Talking is not enough though, said Carol McEntyre, pastor of First Baptist Church in Columbia, Mo.
“With so much rhetoric that is anti-immigrant and anti-LGBTQ, one thing we’ve talked about as a congregation is that we want to be a safe place for people on the margins,” McEntyre said.
For FBC Columbia, the desire to be inclusive has been combined with Bible study and training in language and sociological perspectives of marginalized groups. Members also have been encouraged to learn about their own bias toward the “other.” The ongoing effort is part of a process, McEntyre said.
“We’ll probably have to keep coming back around to it,” she said.
On other issues, like healthcare and abortion, for example, the church must also speak out on behalf of “the least of these,” Edmonson said.
“I can’t go in the pulpit on Sunday morning and talk about what Jesus did for the poor, the lame and the ill and then not practice what we preach,” he said.
Edmonson said he worries that many in the faith community have their own reasons for not “speaking up and speaking out” on behalf of the marginalized, and, as a result, the Church’s prophetic voice is silenced.
Hearing a gospel message should change a person, he said, a church may have to be the one to bring up the difficult subjects.
At the same time pastors cannot give in to the temptation to talk about whatever is in the news that week from the pulpit, McEntyre said.

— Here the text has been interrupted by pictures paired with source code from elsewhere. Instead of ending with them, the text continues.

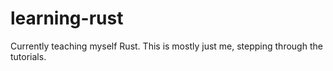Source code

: # learning-rust
Currently teaching myself Rust. This is mostly just me, stepping through the tutorials.
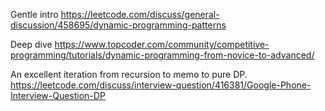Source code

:
Gentle intro
https://leetcode.com/discuss/general-discussion/458695/dynamic-programming-patterns

Deep dive
https://www.topcoder.com/community/competitive-programming/tutorials/dynamic-programming-from-novice-to-advanced/

An excellent iteration from recursion to memo to pure DP.
https://leetcode.com/discuss/interview-question/416381/Google-Phone-Interview-Question-DP
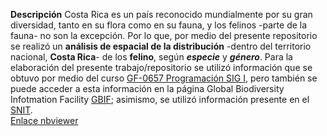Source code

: __Descripción__
Costa Rica es un país reconocido mundialmente por su gran diversidad, tanto en su flora como en su fauna, y los felinos -parte de la fauna- no son la excepción. Por lo que, por medio del presente repositorio se realizó un __análisis de espacial de la distribución__ -dentro del territorio nacional, __Costa Rica__- de los __felino__, según _**especie**_ y _**género**_.
Para la elaboración del presente trabajo/repositorio se utilizó información que se obtuvo por medio del curso [GF-0657 Programación SIG I](https://gf0657-programacionsig.github.io/2022-ii/index.html), pero también se puede acceder a esta información en la página Global Biodiversity Infotmation Facility [GBIF](https://www.gbif.org/); asimismo, se utilizó información presente en el [SNIT](https://www.snitcr.go.cr/).  
[Enlace nbviewer]() 
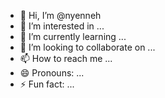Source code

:- 👋 Hi, I’m @nyenneh
- 👀 I’m interested in ...
- 🌱 I’m currently learning ...
- 💞️ I’m looking to collaborate on ...
- 📫 How to reach me ...
- 😄 Pronouns: ...
- ⚡ Fun fact: ...

<!---
nyenneh/nyenneh is a ✨ special ✨ repository because its `README.md` (this file) appears on your GitHub profile.
You can click the Preview link to take a look at your changes.
--->
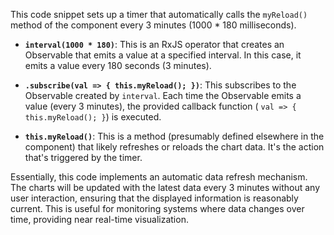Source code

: This code snippet sets up a timer that automatically calls the `myReload()` method of the component every 3 minutes (1000 * 180 milliseconds).

*   **`interval(1000 * 180)`**: This is an RxJS operator that creates an Observable that emits a value at a specified interval. In this case, it emits a value every 180 seconds (3 minutes).

*   **`.subscribe(val => { this.myReload(); })`**: This subscribes to the Observable created by `interval`.  Each time the Observable emits a value (every 3 minutes), the provided callback function ( `val => { this.myReload(); }`) is executed.

*   **`this.myReload()`**: This is a method (presumably defined elsewhere in the component) that likely refreshes or reloads the chart data. It's the action that's triggered by the timer.

Essentially, this code implements an automatic data refresh mechanism. The charts will be updated with the latest data every 3 minutes without any user interaction, ensuring that the displayed information is reasonably current. This is useful for monitoring systems where data changes over time, providing near real-time visualization.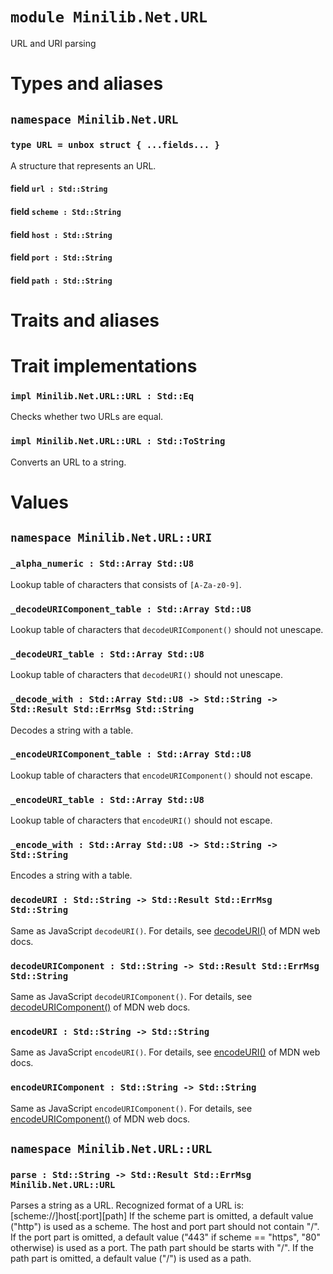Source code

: # `module Minilib.Net.URL`

URL and URI parsing

# Types and aliases

## `namespace Minilib.Net.URL`

### `type URL = unbox struct { ...fields... }`

A structure that represents an URL.

#### field `url : Std::String`

#### field `scheme : Std::String`

#### field `host : Std::String`

#### field `port : Std::String`

#### field `path : Std::String`

# Traits and aliases

# Trait implementations

### `impl Minilib.Net.URL::URL : Std::Eq`

Checks whether two URLs are equal.

### `impl Minilib.Net.URL::URL : Std::ToString`

Converts an URL to a string.

# Values

## `namespace Minilib.Net.URL::URI`

### `_alpha_numeric : Std::Array Std::U8`

Lookup table of characters that consists of `[A-Za-z0-9]`.

### `_decodeURIComponent_table : Std::Array Std::U8`

Lookup table of characters that `decodeURIComponent()` should not unescape.

### `_decodeURI_table : Std::Array Std::U8`

Lookup table of characters that `decodeURI()` should not unescape.

### `_decode_with : Std::Array Std::U8 -> Std::String -> Std::Result Std::ErrMsg Std::String`

Decodes a string with a table.

### `_encodeURIComponent_table : Std::Array Std::U8`

Lookup table of characters that `encodeURIComponent()` should not escape.

### `_encodeURI_table : Std::Array Std::U8`

Lookup table of characters that `encodeURI()` should not escape.

### `_encode_with : Std::Array Std::U8 -> Std::String -> Std::String`

Encodes a string with a table.

### `decodeURI : Std::String -> Std::Result Std::ErrMsg Std::String`

Same as JavaScript `decodeURI()`.
For details, see [decodeURI()](https://developer.mozilla.org/ja/docs/Web/JavaScript/Reference/Global_Objects/decodeURI)
of MDN web docs.

### `decodeURIComponent : Std::String -> Std::Result Std::ErrMsg Std::String`

Same as JavaScript `decodeURIComponent()`.
For details, see [decodeURIComponent()](https://developer.mozilla.org/ja/docs/Web/JavaScript/Reference/Global_Objects/decodeURIComponent)
of MDN web docs.

### `encodeURI : Std::String -> Std::String`

Same as JavaScript `encodeURI()`.
For details, see [encodeURI()](https://developer.mozilla.org/ja/docs/Web/JavaScript/Reference/Global_Objects/encodeURI)
of MDN web docs.

### `encodeURIComponent : Std::String -> Std::String`

Same as JavaScript `encodeURIComponent()`.
For details, see [encodeURIComponent()](https://developer.mozilla.org/ja/docs/Web/JavaScript/Reference/Global_Objects/encodeURIComponent)
of MDN web docs.

## `namespace Minilib.Net.URL::URL`

### `parse : Std::String -> Std::Result Std::ErrMsg Minilib.Net.URL::URL`

Parses a string as a URL.
Recognized format of a URL is:
   [scheme://]host[:port][path]
If the scheme part is omitted, a default value ("http") is used as a scheme.
The host and port part should not contain "/".
If the port part is omitted, a default value ("443" if scheme == "https", "80" otherwise)
is used as a port.
The path part should be starts with "/".
If the path part is omitted, a default value ("/") is used as a path.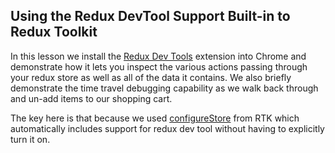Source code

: ## Using the Redux DevTool Support Built-in to Redux Toolkit

In this lesson we install the
[Redux Dev Tools](https://github.com/zalmoxisus/redux-devtools-extension#installation)
extension into Chrome and demonstrate how it lets you inspect the various
actions passing through your redux store as well as all of the data it contains.
We also briefly demonstrate the time travel debugging capability as we walk back
through and un-add items to our shopping cart.

The key here is that because we used
[configureStore](https://redux-toolkit.js.org/api/configureStore) from RTK which
automatically includes support for redux dev tool without having to explicitly
turn it on.
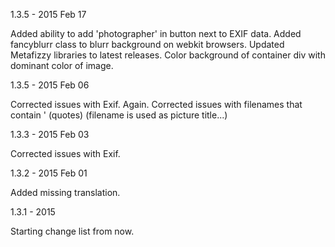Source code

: 1.3.5 - 2015 Feb 17

Added ability to add 'photographer' in button next to EXIF data.
Added fancyblurr class to blurr background on webkit browsers.
Updated Metafizzy libraries to latest releases.
Color background of container div with dominant color of image.

1.3.5 - 2015 Feb 06

Corrected issues with Exif. Again.
Corrected issues with filenames that contain ' (quotes) (filename is used as picture title...)

1.3.3 - 2015 Feb 03

Corrected issues with Exif.

1.3.2 - 2015 Feb 01

Added missing translation.

1.3.1 - 2015

Starting change list from now.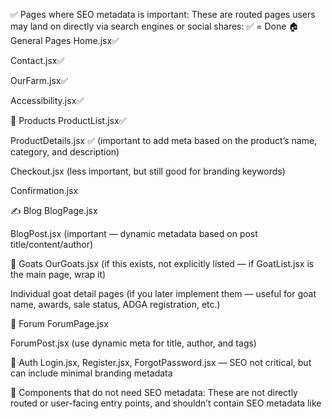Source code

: ✅ Pages where SEO metadata is important:
These are routed pages users may land on directly via search engines or social shares:
✅  = Done
🏠 General Pages
Home.jsx✅ 

Contact.jsx✅ 

OurFarm.jsx✅ 

Accessibility.jsx✅ 

🧀 Products
ProductList.jsx✅ 

ProductDetails.jsx ✅ (important to add meta based on the product’s name, category, and description)

Checkout.jsx (less important, but still good for branding keywords)

Confirmation.jsx

✍️ Blog
BlogPage.jsx

BlogPost.jsx (important — dynamic metadata based on post title/content/author)

🐐 Goats
OurGoats.jsx (if this exists, not explicitly listed — if GoatList.jsx is the main page, wrap it)

Individual goat detail pages (if you later implement them — useful for goat name, awards, sale status, ADGA registration, etc.)

💬 Forum
ForumPage.jsx

ForumPost.jsx (use dynamic meta for title, author, and tags)

👤 Auth
Login.jsx, Register.jsx, ForgotPassword.jsx — SEO not critical, but can include minimal branding metadata

🚫 Components that do not need SEO metadata:
These are not directly routed or user-facing entry points, and shouldn’t contain SEO metadata like <Title> or <Meta>.

GoatCard.jsx

ProductCard.jsx

BlogCard.jsx

MenuBar.jsx, Spinner.jsx, Logo.jsx, etc.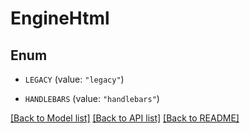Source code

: # EngineHtml

## Enum


* `LEGACY` (value: `"legacy"`)

* `HANDLEBARS` (value: `"handlebars"`)


[[Back to Model list]](../README.md#documentation-for-models) [[Back to API list]](../README.md#documentation-for-api-endpoints) [[Back to README]](../README.md)


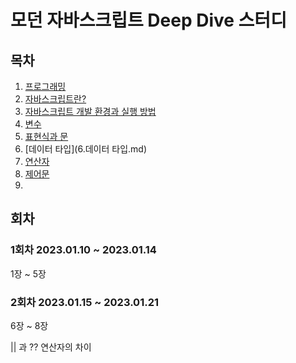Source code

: # 모던 자바스크립트 Deep Dive 스터디

## 목차

1. [프로그래밍](1.프로그래밍.md)
2. [자바스크립트란?](2.자바스크립트란.md)
3. [자바스크립트 개발 환경과 실행 방법](3.자바스크립트_개발_환경과_실행_방법.md)
4. [변수](4.변수.md)
5. [표현식과 문](5.표현식과_문.md)
6. [데이터 타입](6.데이터 타입.md)
7. [연산자](7.연산자.md)
8. [제어문](8.제어문)
9. 
## 회차

### 1회차 2023.01.10 ~ 2023.01.14

1장 ~ 5장
### 2회차 2023.01.15 ~ 2023.01.21

6장 ~ 8장

|| 과 ?? 연산자의 차이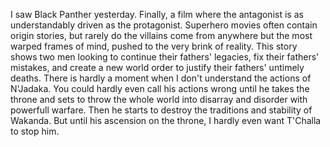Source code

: I saw Black Panther yesterday. Finally, a film where the antagonist is as understandably driven as the protagonist. 
Superhero movies often contain origin stories, but rarely do the villains come from anywhere but the most warped frames of mind,
pushed to the very brink of reality. This story shows two men looking to continue their fathers' legacies, fix their fathers' mistakes, 
and create a new world order to justify their fathers' untimely deaths. There is hardly a moment when I don't understand the actions of N'Jadaka. You could hardly even call his actions wrong until he takes the throne and sets to throw the whole world into disarray and disorder 
with powerfull warfare. Then he starts to destroy the traditions and stability of Wakanda. But until his ascension on the throne, I hardly even 
want T'Challa to stop him.

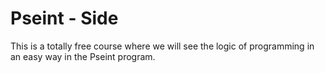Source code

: # Pseint - Side
This is a totally free course where we will see the logic of programming in an easy way in the Pseint program.
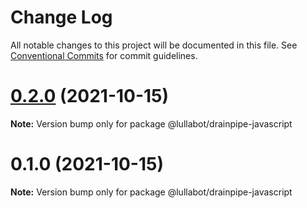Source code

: # Change Log

All notable changes to this project will be documented in this file.
See [Conventional Commits](https://conventionalcommits.org) for commit guidelines.

# [0.2.0](https://github.com/lullabot/drainpipe/compare/@lullabot/drainpipe-javascript@0.1.0...@lullabot/drainpipe-javascript@0.2.0) (2021-10-15)

**Note:** Version bump only for package @lullabot/drainpipe-javascript





# 0.1.0 (2021-10-15)

**Note:** Version bump only for package @lullabot/drainpipe-javascript
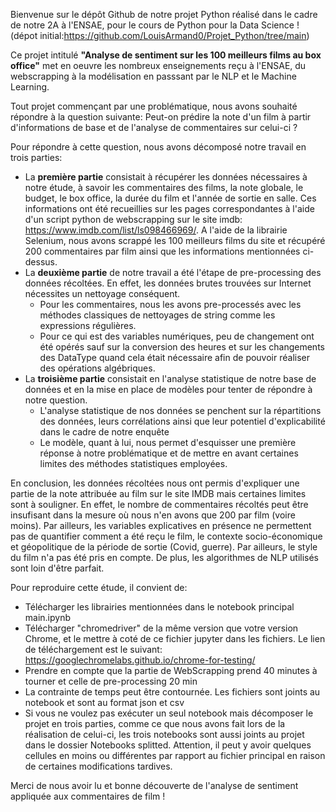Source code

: Bienvenue sur le dépôt Github de notre projet Python réalisé dans le cadre de notre 2A à l'ENSAE, pour le cours de Python pour la Data Science !  (dépot initial:https://github.com/LouisArmand0/Projet_Python/tree/main)

Ce projet intitulé **"Analyse de sentiment sur les 100 meilleurs films au box office"** met en oeuvre les nombreux enseignements reçu à l'ENSAE, du webscrapping à la modélisation en passsant par le NLP et le Machine Learning. 

Tout projet commençant par une problématique, nous avons souhaité répondre à la question suivante: Peut-on prédire la note d'un film à partir d'informations de base et de l'analyse de commentaires sur celui-ci ? 

Pour répondre à cette question, nous avons décomposé notre travail en trois parties: 
- La **première partie** consistait à récupérer les données nécessaires à notre étude, à savoir les commentaires des films, la note globale, le budget, le box office, la durée du film et l'année de sortie en salle. Ces informations ont été recueillies
sur les pages correspondantes à l'aide d'un script python de webscrapping sur le site imdb: https://www.imdb.com/list/ls098466969/. A l'aide de la librairie Selenium, nous avons scrappé les 100 meilleurs films du site et récupéré 200 commentaires par film ainsi que les informations mentionnées ci-dessus.
- La **deuxième partie** de notre travail a été l'étape de pre-processing des données récoltées. En effet, les données brutes trouvées sur Internet nécessites un nettoyage conséquent.
  + Pour les commentaires, nous les avons pre-processés avec les méthodes classiques de nettoyages de string comme les expressions régulières.
  + Pour ce qui est des variables numériques, peu de changement ont été opérés sauf sur la conversion des heures et sur les changements des DataType quand cela était nécessaire afin de pouvoir réaliser des opérations algébriques.
- La **troisième partie** consistait en l'analyse statistique de notre base de données et en la mise en place de modèles pour tenter de répondre à notre question.
  + L'analyse statistique de nos données se penchent sur la répartitions des données, leurs corrélations ainsi que leur potentiel d'explicabilité dans le cadre de notre enquête
  + Le modèle, quant à lui, nous permet d'esquisser une première réponse à notre problématique et de mettre en avant certaines limites des méthodes statistiques employées.

En conclusion, les données récoltées nous ont permis d'expliquer une partie de la note attribuée au film sur le site IMDB mais certaines limites sont à souligner. En effet, le nombre de commentaires récoltés peut être insufisant dans la mesure où nous
n'en avons que 200 par film (voire moins). Par ailleurs, les variables explicatives en présence ne permettent pas de quantifier comment a été reçu le film, le contexte socio-économique et géopolitique de la période de sortie (Covid, guerre). Par ailleurs, le style du film n'a pas été pris en compte. De plus, les algorithmes de NLP utilisés sont loin d'être parfait.

Pour reproduire cette étude, il convient de:
+ Télécharger les librairies mentionnées dans le notebook principal main.ipynb
+ Télécharger "chromedriver" de la même version que votre version Chrome, et le mettre à coté de ce fichier jupyter dans les fichiers. Le lien de téléchargement est le suivant: https://googlechromelabs.github.io/chrome-for-testing/
+ Prendre en compte que la partie de WebScrapping prend 40 minutes à tourner et celle de pre-processing 20 min 
+ La contrainte de temps peut être contournée. Les fichiers sont joints au notebook et sont au format json et csv
+ Si vous ne voulez pas exécuter un seul notebook mais décomposer le projet en trois parties, comme ce que nous avons fait lors de la réalisation de celui-ci, les trois notebooks sont aussi joints au projet dans le dossier Notebooks splitted. Attention, il peut y avoir quelques cellules en moins ou différentes par rapport au fichier principal en raison de certaines modifications tardives.

Merci de nous avoir lu et bonne découverte de l'analyse de sentiment appliquée aux commentaires de film !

“I think a lot of pastors are having to examine their hearts and prayerfully consider when is it time to speak up about certain things that are going on in the news and in politics and when is it not appropriate to do that,” she said. “All of us who are pastoring maybe always have had to weigh that, but it seems more so now than in times past.”
Peterson said one of the pastor’s broader roles is to discern how to look at structures in society and figure out how to respond to them in a way that conveys love. On a more personal level, pastors must understand how their own sense of call intersects with their personal story.
“It’s not an accident that one pastor feels called toward justice ministry and another toward compassion ministry,” Peterson said. “Naturally people tilt one way or the other.”
After years of working with ministers, Peterson believes the key is for an individual to be introspective about natural inclinations.
“The church needs those who see issues in black and white, as well as those who see the grays,” Peterson said. “At the same time, both types of leaders also may at times be called upon to take the position that’s uncomfortable.”
Christians can and should seek to persuade others and to promote civility in a religiously diverse culture, Moore said.
“One of the great problems that we have in American life across the board is that we don’t ultimately believe that we’re going to be able to persuade one another of anything,” Moore said. “And, so, we assume all we can do is push one another into their categories and to speak about them rather than to them.”
But to turn hearts toward Jesus, people must speak to other people, even when they disagree. In his book “The Prophetic Imagination,” Old Testament scholar and theologian Walter Brueggemann writes that “the task of the prophetic is to nurture, nourish and evoke a consciousness and perception alternative to the consciousness and perception of the dominant culture around us.” Offering that different perception of the culture does not have to consist of “spectacular crusading or abrasive measures of indignation,” Brueggemann writes. Nor do they have to be expressed primarily in the contemporary issues of the day.
“The issues of God’s freedom and his will for justice,” Brueggemann added, “can be discerned wherever people try to live together and show concern for their shared future and identity.”